The Northern Virginia man added this week to the FBI’s “Most Wanted Terrorists” list has relatives who were killed or captured by al-Shabab, and family members are skeptical that he would have tried to help the Somali group, an attorney for the man’s brother said Friday.
The attorney, Gadeir Abbas, said Liban Mohamed’s family “rejects the allegations” against him and noted that the family has something of a fraught relationship with federal authorities. Abbas represents Mohamed’s brother, Gulet Mohamed, in a civil suit against U.S. officials that is not related to the criminal charge against Liban Mohamed.
“Al-Shabab killed his uncle, imprisoned his cousins, inflicted trauma on their family extensively,” Abbas said. “And Gulet understands better than most that there’s good reason to be skeptical of the government’s allegations.”
Abbas said that the Mohamed brothers came with their family to the United States many years ago to escape strife in Somalia and that many of them still live in Northern Virginia. Gulet Mohamed, now 23, has an information technology job, Abbas said. Federal authorities have said that Liban Mohamed, a naturalized U.S. citizen, worked as a cabdriver.
Abbas said that Liban Mohamed disappeared without explanation in the summer of 2012 and that family members reached out to federal investigators through attorneys to see whether they might know his whereabouts. He said investigators claimed that they did not. He said, to his knowledge, the family has not had contact with Liban Mohamed since that summer.
On Thursday, federal prosecutors in Virginia unsealed an arrest warrant, filed in February 2014, charging Liban Mohamed with providing material support and resources to a designated terrorist organization. At the same time, the FBI announced that it was offering a $50,000 reward for information leading to his arrest and conviction.

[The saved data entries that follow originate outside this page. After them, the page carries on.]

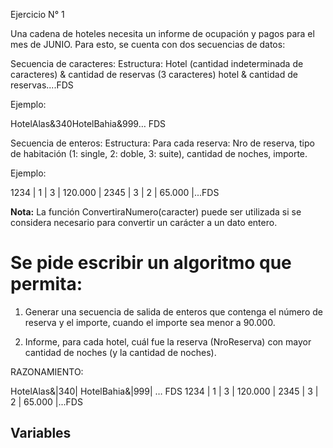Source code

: Ejercicio N° 1 

Una cadena de hoteles necesita un informe de ocupación y pagos para el mes de JUNIO. Para esto, se cuenta con dos secuencias de datos:

Secuencia de caracteres:
Estructura: Hotel (cantidad indeterminada de caracteres) & cantidad de reservas (3 caracteres) hotel & cantidad de reservas....FDS

Ejemplo: 

HotelAlas&340HotelBahia&999… FDS

Secuencia de enteros:
Estructura: Para cada reserva: Nro de reserva, tipo de habitación (1: single, 2: doble, 3: suite), cantidad de noches, importe.

Ejemplo: 

1234 | 1 | 3 | 120.000 | 2345 | 3 | 2 | 65.000 |...FDS

**Nota:** La función ConvertiraNumero(caracter) puede ser utilizada si se considera necesario para convertir un carácter a un dato entero.

# Se pide escribir un algoritmo que permita:

1. Generar una secuencia de salida de enteros que contenga el número de reserva y el importe, cuando el importe sea menor a 90.000.

2. Informe, para cada hotel, cuál fue la reserva (NroReserva) con mayor cantidad de noches (y la cantidad de noches).

RAZONAMIENTO:

HotelAlas&|340| HotelBahia&|999| … FDS
1234 | 1 | 3 | 120.000 | 2345 | 3 | 2 | 65.000 |...FDS

## Variables
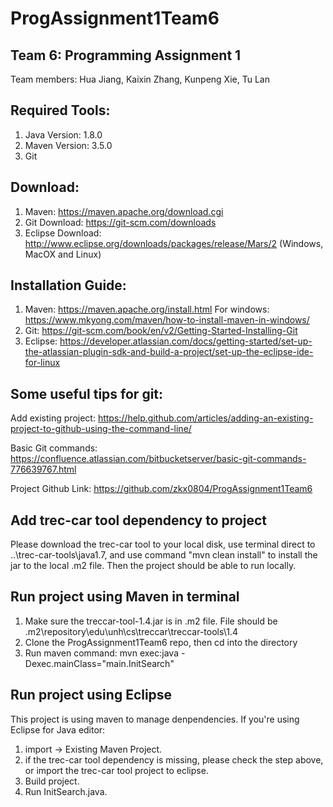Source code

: # ProgAssignment1Team6

## Team 6: Programming Assignment 1
Team members: Hua Jiang, Kaixin Zhang, Kunpeng Xie, Tu Lan

## Required Tools:
1. Java Version: 1.8.0
2. Maven Version: 3.5.0
3. Git

## Download:
1. Maven: https://maven.apache.org/download.cgi
2. Git Download: https://git-scm.com/downloads
3. Eclipse Download: http://www.eclipse.org/downloads/packages/release/Mars/2  (Windows, MacOX and Linux)

## Installation Guide:
1. Maven: https://maven.apache.org/install.html
		For windows: https://www.mkyong.com/maven/how-to-install-maven-in-windows/
2. Git: https://git-scm.com/book/en/v2/Getting-Started-Installing-Git
3. Eclipse: https://developer.atlassian.com/docs/getting-started/set-up-the-atlassian-plugin-sdk-and-build-a-project/set-up-the-eclipse-ide-for-linux

## Some useful tips for git:
Add existing project: 
https://help.github.com/articles/adding-an-existing-project-to-github-using-the-command-line/

Basic Git commands:
https://confluence.atlassian.com/bitbucketserver/basic-git-commands-776639767.html



Project Github Link:
https://github.com/zkx0804/ProgAssignment1Team6

## Add trec-car tool dependency to project
Please download the trec-car tool to your local disk, use terminal direct to ..\trec-car-tools\java1.7, and use command "mvn clean install" to install the jar to the local .m2 file. Then the project should be able to run locally.



## Run project using Maven in terminal
1. Make sure the treccar-tool-1.4.jar is in .m2 file. File should be .m2\repository\edu\unh\cs\treccar\treccar-tools\1.4
2. Clone the ProgAssignment1Team6 repo, then cd into the directory
3. Run maven command:    mvn exec:java -Dexec.mainClass="main.InitSearch"

## Run project using Eclipse
This project is using maven to manage denpendencies.
If you're using Eclipse for Java editor:
1. import -> Existing Maven Project.
2. if the trec-car tool dependency is missing, please check the step above, or import the trec-car tool project to eclipse. 
3. Build project.
4. Run InitSearch.java.

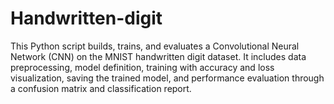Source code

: # Handwritten-digit
This Python script builds, trains, and evaluates a Convolutional Neural Network (CNN) on the MNIST handwritten digit dataset. It includes data preprocessing, model definition, training with accuracy and loss visualization, saving the trained model, and performance evaluation through a confusion matrix and classification report.
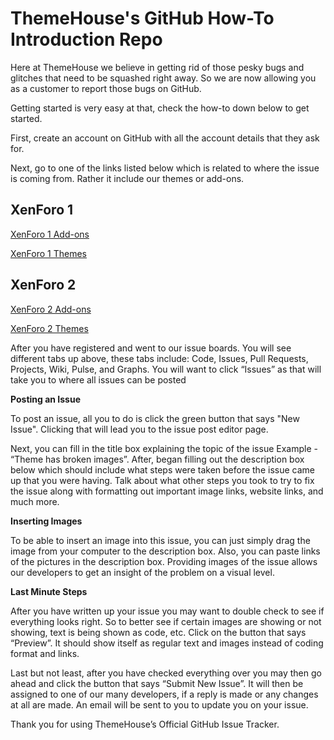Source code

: # ThemeHouse's GitHub How-To Introduction Repo

Here at ThemeHouse we believe in getting rid of those pesky bugs and glitches that need to be squashed right away. So we are now allowing you as a customer to report those bugs on GitHub.

Getting started is very easy at that, check the how-to down below to get started.

First, create an account on GitHub with all the account details that they ask for.

Next, go to one of the links listed below which is related to where the issue is coming from. Rather it include our themes or add-ons.

## XenForo 1
[XenForo 1 Add-ons](https://www.themehouse.com/xenforo/issues/addons)

[XenForo 1 Themes](https://www.themehouse.com/xenforo/issues/themes)

## XenForo 2
[XenForo 2 Add-ons](github.com/audentio/xf2addon-issues)

[XenForo 2 Themes](github.com/audentio/xf2theme-issues)

After you have registered and went to our issue boards. You will see different tabs up above, these tabs include: Code, Issues, Pull Requests, Projects, Wiki, Pulse, and Graphs. You will want to click “Issues” as that will take you to where all issues can be posted

**Posting an Issue**

To post an issue, all you to do is click the green button that says "New Issue". Clicking that will lead you to the issue post editor page.

Next, you can fill in the title box explaining the topic of the issue Example - “Theme has broken images”. After, began filling out the description box below which should include what steps were taken before the issue came up that you were having. Talk about what other steps you took to try to fix the issue along with formatting out important image links, website links, and much more.

**Inserting Images**

To be able to insert an image into this issue, you can just simply drag the image from your computer to the description box. Also, you can paste links of the pictures in the description box. Providing images of the issue allows our developers to get an insight of the problem on a visual level.

**Last Minute Steps**

After you have written up your issue you may want to double check to see if everything looks right.
So to better see if certain images are showing or not showing, text is being shown as code, etc. Click on the button that says “Preview”. It should show itself as regular text and images instead of coding format and links.

Last but not least, after you have checked everything over you may then go ahead and click the button that says “Submit New Issue”. It will then be assigned to one of our many developers, if a reply is made or any changes at all are made. An email will be sent to you to update you on your issue.

Thank you for using ThemeHouse’s Official GitHub Issue Tracker.

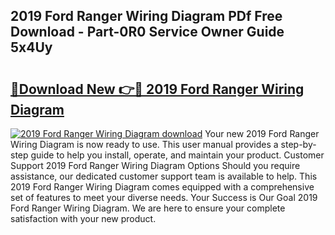 ## 2019 Ford Ranger Wiring Diagram PDf Free Download - Part-0R0 Service Owner Guide 5x4Uy

# <h2><a href="http://dfu814.blite.top/?on=2019+Ford+Ranger+Wiring+Diagram">🔗Download New 👉🔴 2019 Ford Ranger Wiring Diagram</a></h2>

[![2019 Ford Ranger Wiring Diagram download](https://i.imgur.com/lujVjoI.png)](http://dfu814.blite.top/?on=2019+Ford+Ranger+Wiring+Diagram)
Your new 2019 Ford Ranger Wiring Diagram is now ready to use. This user manual provides a step-by-step guide to help you install, operate, and maintain your product. Customer Support 2019 Ford Ranger Wiring Diagram Options Should you require assistance, our dedicated customer support team is available to help. This 2019 Ford Ranger Wiring Diagram comes equipped with a comprehensive set of features to meet your diverse needs. Your Success is Our Goal 2019 Ford Ranger Wiring Diagram. We are here to ensure your complete satisfaction with your new product.
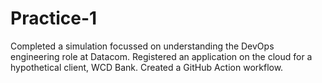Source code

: # Practice-1
Completed a simulation focussed on understanding the DevOps engineering role at Datacom. Registered an application on the cloud for a hypothetical client, WCD Bank. Created a GitHub Action workflow.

FBI officials have not detailed why they believe Liban Mohamed is an al-Shabab supporter. They have said only that they think he helped recruit for the terrorist group and, in July 2012, left to join the fight in Somalia. They also have said they consider Liban Mohamed particularly dangerous because he has weapons training and knowledge of Washington infrastructure.
The Mohamed family has long been on the FBI’s radar.
In 2010, Gulet Mohamed, then 19, was detained and allegedly tortured by authorities in Kuwait, and then questioned by FBI agents, after his inclusion on a no-fly list kept him from traveling home to the United States.
According to an affidavit he submitted to the court, Liban Mohamed called and e-mailed authorities for days, begging for information about his brother’s whereabouts. He eventually received a call from Gulet Mohamed, who described being blindfolded, beaten and told to forget his family, according to the affidavit.
Gulet Mohamed was ultimately allowed to return to the United States and was not charged with a crime. He is suing over his inclusion on the no-fly list. On Friday, a federal judge in Alexandria heard arguments about whether the process used to put people on the list is unconstitutional.
The judge, Anthony J. Trenga, did not rule on the matter but asked pointed questions about the no-fly list. He asked a government attorney, for instance, whether there was any other program in all of U.S. history that deprived people of their liberty with so little transparency.
Abbas said it seemed curious that the government unsealed Liban Mohamed’s arrest warrant — and announced his inclusion on the list of most-wanted terrorists — a day before the hearing. “The timing is what I question the most,” he said.
A spokesman for the U.S. attorney’s office and an FBI spokeswoman declined to comment.